Source : BUSINESS_STANDARD
Last Updated: Thu, Mar 15, 2012 19:50 hrs

The Union Budget 2013 kicks off amidst great political uncertainty, large fiscal difficulties and uncertain macro environment, both domestic and global. The biggest challenge facing the government is to strike a balance between spending for the growth of the economy and focusing on fiscal consolidation, at a time when the subsidy bill has been balooning and the economic slowdown could negatively impact tax revenues. There are also clear signs the domestic economy has been losing steam with the third quarter gross domestic product (GDP) growth at 6.1 per cent, lowest in the last 11 quarters. Resorting to fiscal stimulus to aid growth would be easier said than done as the fiscal deficit for the year is likely to exceed the targeted 4.6 per cent by a big margin.

Among segments that, we think, deserve attention and will help sustain economic growth, include power, banking, agriculture and real estate. In power, a reduction or removal of the five per cent import duty on coal, will benefit power plants that operate on imported coal and sell power on merchant basis. While measures to improve the finances of State Electricity Boards (SEBs) and to reduce transmission and distribution (T&D) losses can be overall positive for the sector, introduction of import duty on power equipment could be positive for domestic equipment makers.

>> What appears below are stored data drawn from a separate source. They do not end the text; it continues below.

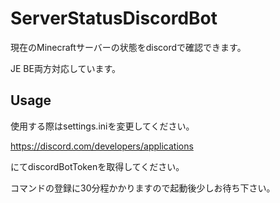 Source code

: # ServerStatusDiscordBot

現在のMinecraftサーバーの状態をdiscordで確認できます。

JE BE両方対応しています。

## Usage

使用する際はsettings.iniを変更してください。

https://discord.com/developers/applications

にてdiscordBotTokenを取得してください。

コマンドの登録に30分程かかりますので起動後少しお待ち下さい。
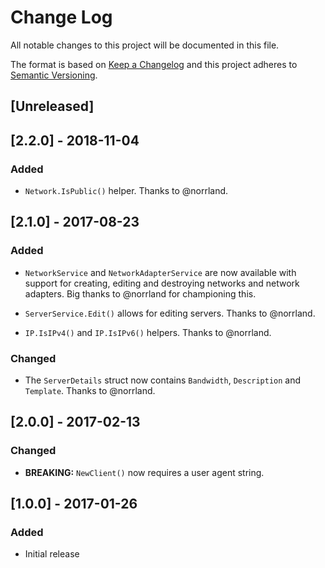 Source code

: # Change Log
All notable changes to this project will be documented in this file.

The format is based on [Keep a Changelog](http://keepachangelog.com/)
and this project adheres to [Semantic Versioning](http://semver.org/).

## [Unreleased]

## [2.2.0] - 2018-11-04
### Added
- `Network.IsPublic()` helper. Thanks to @norrland.

## [2.1.0] - 2017-08-23
### Added
- `NetworkService` and `NetworkAdapterService` are now available with support
  for creating, editing and destroying networks and network adapters. Big thanks
  to @norrland for championing this.

- `ServerService.Edit()` allows for editing servers. Thanks to @norrland.

- `IP.IsIPv4()` and `IP.IsIPv6()` helpers. Thanks to @norrland.

### Changed
- The `ServerDetails` struct now contains `Bandwidth`, `Description` and
  `Template`. Thanks to @norrland.

## [2.0.0] - 2017-02-13
### Changed
- **BREAKING:** `NewClient()` now requires a user agent string.

## [1.0.0] - 2017-01-26
### Added
- Initial release
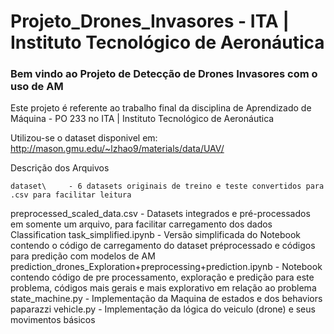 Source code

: # Projeto_Drones_Invasores - ITA | Instituto Tecnológico de Aeronáutica

### Bem vindo ao Projeto de Detecção de Drones Invasores com o uso de AM
Este projeto é referente ao trabalho final da disciplina de Aprendizado de Máquina - PO 233 no ITA | Instituto Tecnológico de Aeronáutica

Utilizou-se o dataset disponivel em: http://mason.gmu.edu/~lzhao9/materials/data/UAV/

Descrição dos Arquivos
 
	dataset\ 	 - 6 datasets originais de treino e teste convertidos para .csv para facilitar leitura
  preprocessed_scaled_data.csv - Datasets integrados e pré-processados em somente um arquivo, para facilitar carregamento dos dados
	Classification task_simplified.ipynb 	 -  Versão simplificada do Notebook contendo o código de carregamento do dataset préprocessado e códigos para predição com modelos de AM
	prediction_drones_Exploration+preprocessing+prediction.ipynb 	 - Notebook contendo código de pre processamento, exploração e predição para este problema, códigos mais gerais e mais explorativo em relação ao problema
	state_machine.py - Implementação da Maquina de estados e dos behaviors paparazzi
	vehicle.py	 - Implementação da lógica do veiculo (drone) e seus movimentos básicos



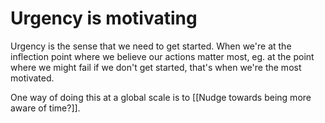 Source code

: # Urgency is motivating
Urgency is the sense that we need to get started. When we're at the inflection point where we believe our actions matter most, eg. at the point where we might fail if we don't get started, that's when we're the most motivated.

One way of doing this at a global scale is to [[Nudge towards being more aware of time?]].

<!-- {BearID:19229A58-93D3-4749-B32B-4DDCFA096037-2039-000009B80146D721} -->
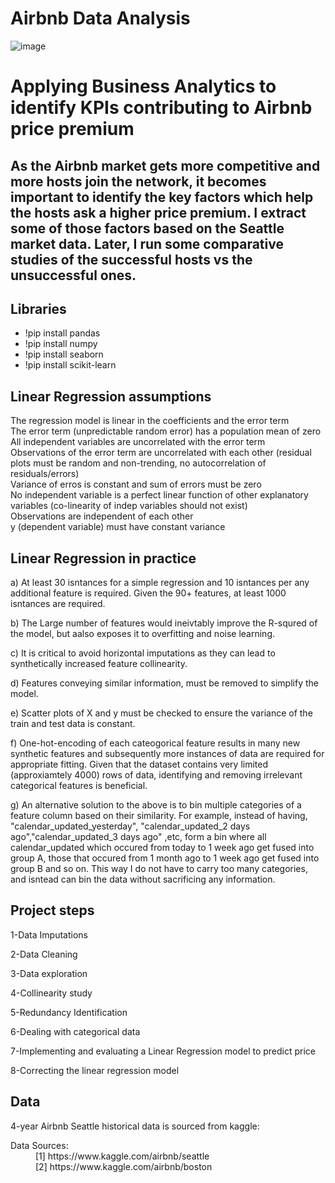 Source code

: # Airbnb Data Analysis


![image](https://user-images.githubusercontent.com/56700326/132815010-65a0318e-660b-4c76-9ec6-b3a1a734945b.png)


# Applying Business Analytics to identify KPIs contributing to Airbnb price premium 

As the Airbnb market gets more competitive and more hosts join the network, it becomes important to identify the key factors which help the hosts ask a higher price premium. I extract some of those factors based on the Seattle market data. Later, I run some comparative studies of the successful hosts vs the unsuccessful ones.  
--------
## Libraries

* !pip install pandas
* !pip install numpy
* !pip install seaborn 
* !pip install scikit-learn


## Linear Regression assumptions
<dl>
  
  <dt>The regression model is linear in the coefficients and the error term</dt>
  <dt>The error term (unpredictable random error) has a population mean of zero</dt>
  <dt>All independent variables are uncorrelated with the error term</dt>
  <dt>Observations of the error term are uncorrelated with each other (residual plots must be random and non-trending, no autocorrelation of residuals/errors)</dt>
  <dt>Variance of erros is constant and sum of errors must be zero</dt>
  <dt>No independent variable is a perfect linear function of other explanatory variables (co-linearity of indep variables should not exist)</dt>
  <dt>Observations are independent of each other</dt>
  <dt>y (dependent variable) must have constant variance</dt>
  
</dl>
  



## Linear Regression in practice


a) At least 30 isntances for a simple regression and 10 isntances per any additional feature is required. Given the 90+ features, at least 1000 isntances are required.

b) The Large number of features would ineivtably improve the R-squred of the model, but aalso exposes it to overfitting and noise learning.

c) It is critical to avoid horizontal imputations as they can lead to synthetically increased feature collinearity.

d) Features conveying similar information, must be removed to simplify the model.

e) Scatter plots of X and y must be checked to ensure the variance of the train and test data is constant.

f) One-hot-encoding of each cateogorical feature results in many new synthetic features and subsequently more instances of data are required for appropriate fitting. Given that the dataset contains very limited (approxiamtely 4000) rows of data, identifying and removing irrelevant categorical features is beneficial. 

g) An alternative solution to the above is to bin multiple categories of a feature column based on their similarity. For example, instead of having, "calendar_updated_yesterday", "calendar_updated_2 days ago","calendar_updated_3 days ago" ,etc, form a bin where all calendar_updated which occured from today to 1 week ago get fused into group A, those that occured from 1 month ago to 1 week ago get fused into group B and so on. This way I do not have to carry too many categories, and isntead can bin the data without sacrificing any information.








## Project steps
  
1-Data Imputations 
  
2-Data Cleaning
  
3-Data exploration
  
4-Collinearity study
  
5-Redundancy Identification
  
6-Dealing with categorical data
  
7-Implementing and evaluating a Linear Regression model to predict price
  
8-Correcting the linear regression model
  


  


 ## Data
  
4-year Airbnb Seattle historical data is sourced from kaggle:
  
  
  <dt>Data Sources:</dt>
  <dd>[1] https://www.kaggle.com/airbnb/seattle</dd>
  <dd>[2] https://www.kaggle.com/airbnb/boston</dd>
  
  
  



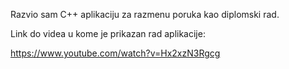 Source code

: Razvio sam C++ aplikaciju za razmenu poruka kao diplomski rad.

Link do videa u kome je prikazan rad aplikacije:

https://www.youtube.com/watch?v=Hx2xzN3Rgcg
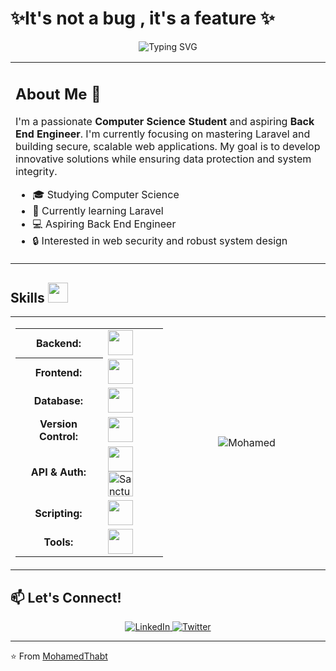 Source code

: # ✨It's not a bug , it's a feature ✨
<p align="center">
  <img src="https://readme-typing-svg.herokuapp.com?font=Fira+Code&pause=1000&color=2E9AE1&center=true&vCenter=true&width=435&lines=Always+learning%2C+always+growing;Passionate+about+web+development;Building+the+future+with+code" alt="Typing SVG" />
</p>

<table style="border: none;">
  <tr style="border: none;">
    <td width="100%" style="border: none;">
      <h2>About Me 🚀</h2>
      <p>I'm a passionate <strong>Computer Science Student</strong> and aspiring <strong>Back End Engineer</strong>. I'm currently focusing on mastering Laravel and building secure, scalable web applications. My goal is to develop innovative solutions while ensuring data protection and system integrity.</p>
      <ul>
        <li>🎓 Studying Computer Science</li>
        <li>🌱 Currently learning Laravel</li>
        <li>💻 Aspiring Back End Engineer</li>
        <li>🔒 Interested in web security and robust system design</li>
      </ul>
    </td>
  </tr>
</table>

## Skills <img src="https://media2.giphy.com/media/QssGEmpkyEOhBCb7e1/giphy.gif?cid=ecf05e47a0n3gi1bfqntqmob8g9aid1oyj2wr3ds3mg700bl&rid=giphy.gif" width="32px">
<table style="border: none;">
  <tr style="border: none;">
    <td style="border: none;">
      <table>
        <tr>
          <th style="font-weight: bold; padding-right: 10px; vertical-align: center; border: none;">Backend:</th>
          <td>
            <img height="40" src="https://skillicons.dev/icons?i=php,laravel,go"/>
          </td>
        </tr>
        <tr>
          <th style="font-weight: bold; padding-right: 10px; vertical-align: center;">Frontend:</th>
          <td>
            <img height="40" src="https://skillicons.dev/icons?i=html,css,js,bootstrap"/>
          </td>
        </tr>
        <tr>
          <th style="font-weight: bold; padding-right: 10px; vertical-align: center; border: none;">Database:</th>
          <td>
            <img height="40" src="https://skillicons.dev/icons?i=mysql,mongodb,redis"/>
          </td>
        </tr>
        <tr>
          <th style="font-weight: bold; padding-right: 10px; vertical-align: center; border: none;">Version Control:</th>
          <td>
            <img height="40" src="https://skillicons.dev/icons?i=git,github"/>
          </td>
        </tr>
        <tr>
          <th style="font-weight: bold; padding-right: 10px; vertical-align: center; border: none;">API & Auth:</th>
          <td>
            <img height="40" src="https://skillicons.dev/icons?i=postman"/>
            <img height="40" src="https://img.shields.io/badge/Sanctum-Auth-blue?style=flat-square&logo=laravel&logoColor=white" alt="Sanctum" />
          </td>
        </tr>
        <tr>
          <th style="font-weight: bold; padding-right: 10px; vertical-align: center; border: none;">Scripting:</th>
          <td>
            <img height="40" src="https://skillicons.dev/icons?i=bash"/>
          </td>
        </tr>
        <tr>
          <th style="font-weight: bold; padding-right: 10px; vertical-align: center; border: none;">Tools:</th>
          <td>
            <img height="40" src="https://skillicons.dev/icons?i=vscode,docker,figma,notion"/>
          </td>
        </tr>
      </table>
    </td>
    <td width="50%" align="center" style="border: none;">
      <img src="https://media.giphy.com/media/WUlplcMpOCEmTGBtBW/giphy.gif" alt="Mohamed" />
    </td>
  </tr>
</table>

## 📫 Let's Connect!

<p align="center">
  <a href="https://www.linkedin.com/in/mohamed-thabet-5694462a0" target="_blank">
    <img src="https://img.shields.io/badge/LinkedIn-0077B5?style=for-the-badge&logo=linkedin&logoColor=white" alt="LinkedIn"/>
  </a>
  <a href="https://twitter.com/Mohamed13546660" target="_blank">
    <img src="https://img.shields.io/badge/Twitter-1DA1F2?style=for-the-badge&logo=twitter&logoColor=white" alt="Twitter"/>
  </a>
</p>

---

⭐️ From [MohamedThabt](https://github.com/MohamedThabt)
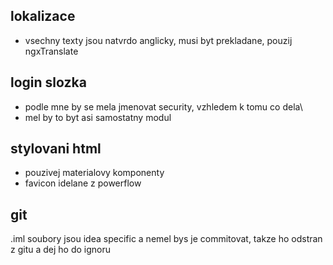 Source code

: ## lokalizace

- vsechny texty jsou natvrdo anglicky, musi byt prekladane, pouzij ngxTranslate

## login slozka

- podle mne by se mela jmenovat security, vzhledem k tomu co dela\
- mel by to byt asi samostatny modul

## stylovani html

- pouzivej materialovy komponenty
- favicon idelane z powerflow

## git

.iml soubory jsou idea specific a nemel bys je commitovat, takze ho odstran z gitu a dej ho do ignoru
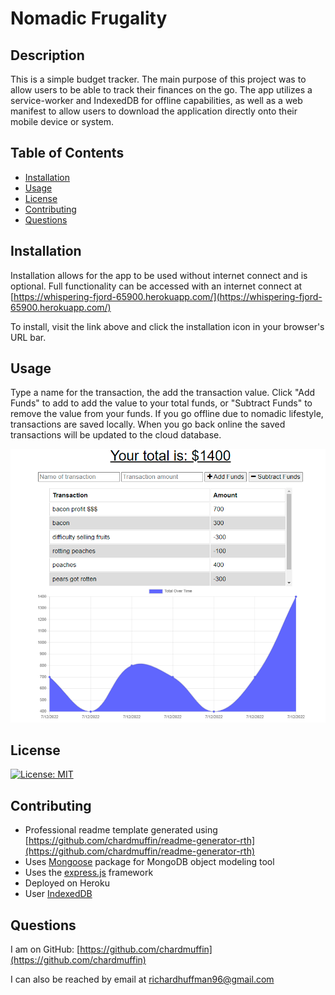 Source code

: # Nomadic Frugality
## Description

This is a simple budget tracker. The main purpose of this project was to allow users to be able to track their finances on the go. The app utilizes a service-worker and IndexedDB for offline capabilities, as well as a web manifest to allow users to download the application directly onto their mobile device or system.

## Table of Contents

- [Installation](#installation)
- [Usage](#usage)
- [License](#license)
- [Contributing](#contributing)
- [Questions](#questions)

## Installation

Installation allows for the app to be used without internet connect and is optional. Full functionality can be accessed with an internet connect at [https://whispering-fjord-65900.herokuapp.com/](https://whispering-fjord-65900.herokuapp.com/)

To install, visit the link above and click the installation icon in your browser's URL bar.

## Usage

Type a name for the transaction, the add the transaction value. Click "Add Funds" to add to add the value to your total funds, or "Subtract Funds" to remove the value from your funds. If you go offline due to nomadic lifestyle, transactions are saved locally. When you go back online the saved transactions will be updated to the cloud database.

![screenshot](./src/img/screenshot.png)

## License

[![License: MIT](https://img.shields.io/badge/License-MIT-yellow.svg)](https://opensource.org/licenses/MIT)

## Contributing

* Professional readme template generated using [https://github.com/chardmuffin/readme-generator-rth](https://github.com/chardmuffin/readme-generator-rth)
* Uses [Mongoose](https://www.npmjs.com/package/mongoose) package for MongoDB object modeling tool
* Uses the [express.js](https://www.npmjs.com/package/express) framework
* Deployed on Heroku
* User [IndexedDB](https://www.npmjs.com/package/idb)

## Questions

I am on GitHub: [https://github.com/chardmuffin](https://github.com/chardmuffin)

I can also be reached by email at [richardhuffman96@gmail.com](mailto:richardhuffman96@gmail.com) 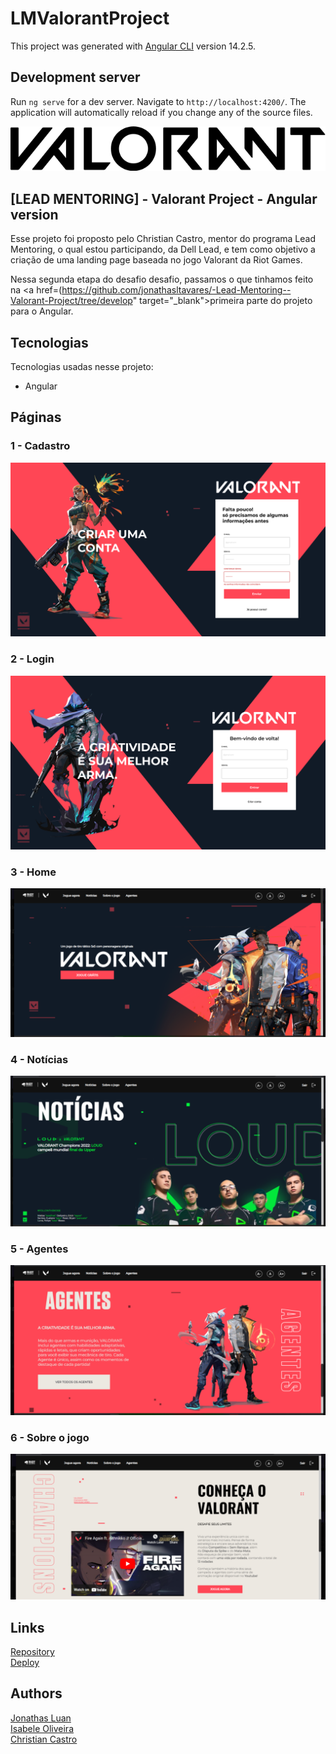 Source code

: # LMValorantProject

This project was generated with [Angular CLI](https://github.com/angular/angular-cli) version 14.2.5.

## Development server

Run `ng serve` for a dev server. Navigate to `http://localhost:4200/`. The application will automatically reload if you change any of the source files.

![Logo of the project](/src/assets/README/valorantLogo.png)


## [LEAD MENTORING] - Valorant Project - Angular version
Esse projeto foi proposto pelo Christian Castro, mentor do programa Lead Mentoring, o qual estou participando, da Dell Lead, e tem como objetivo a criação de uma landing page baseada no jogo Valorant da Riot Games.  
  
  
Nessa segunda etapa do desafio desafio, passamos o que tinhamos feito na <a href=(https://github.com/jonathasltavares/-Lead-Mentoring--Valorant-Project/tree/develop" target="_blank">primeira parte do projeto</a>  para o Angular.


## Tecnologias 

Tecnologias usadas nesse projeto:

* Angular 

## Páginas  

### 1 - Cadastro

![Homepage image](/src/assets/README/cadastro.png)

### 2 - Login

![Homepage image](/src/assets/README/login.png)

### 3 - Home

![Homepage image](/src/assets/README/home.png)


### 4 - Notícias

![Login](/src/assets/README/noticias.png)


### 5 - Agentes

![Sign up](/src/assets/README/agentes.png)


### 6 - Sobre o jogo

![Dashboard](/src/assets/README/sobre.png)


## Links

  <a href="https://github.com/jonathasltavares/LeadMentoring-ValorantProject-AngularVersion" target="_blank" rel="noopener noreferrer">Repository</a><br>
  <a href="https://leadmentoringvalorantproject.vercel.app" target="_blank" rel="noopener noreferrer">Deploy</a>
  

## Authors

  <a href="https://github.com/jonathasltavares" target="_blank" rel="noopener noreferrer">Jonathas Luan</a>  
  <a href="https://github.com/IsabeleOliveira" target="_blank" rel="noopener noreferrer">Isabele Oliveira</a>  
  <a href="https://github.com/CCastro01" target="_blank" rel="noopener noreferrer">Christian Castro</a>  
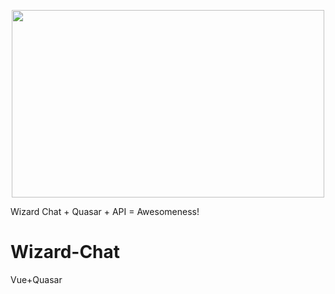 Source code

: <p align="center"><img width="500" height ="300" src="https://res.cloudinary.com/dvm6sgg1h/image/upload/v1595112894/qlenivafkwu0qmjpff36.jpg"></p>

Wizard Chat + Quasar + API = Awesomeness!

# Wizard-Chat
Vue+Quasar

For Section 80C benefit of investment in bank fixed deposits, the minimum tenure of five years may be reduced to three, favouring banking stocks. Likewise, an increase in the limit for exemption of interest payment on home loans from Rs 1,50,000 to Rs 3,00,000 will benefit housing finance companies, and will also increase demand for housing, benefiting the real estate sector. Housing demand could get a further boost if the housing loan limit for interest subsidy of one per cent is increased from Rs 15,00,000 to Rs 25,00,000.

On the agriculture front, measures to boost farm incomes will be welcome as it will help increase overall consumption. On the other hand, as a measure to reduce fertiliser subsidy, there is expectation for an increase in urea / farm gate prices by 10 per cent, which can improve working capital management of urea producers.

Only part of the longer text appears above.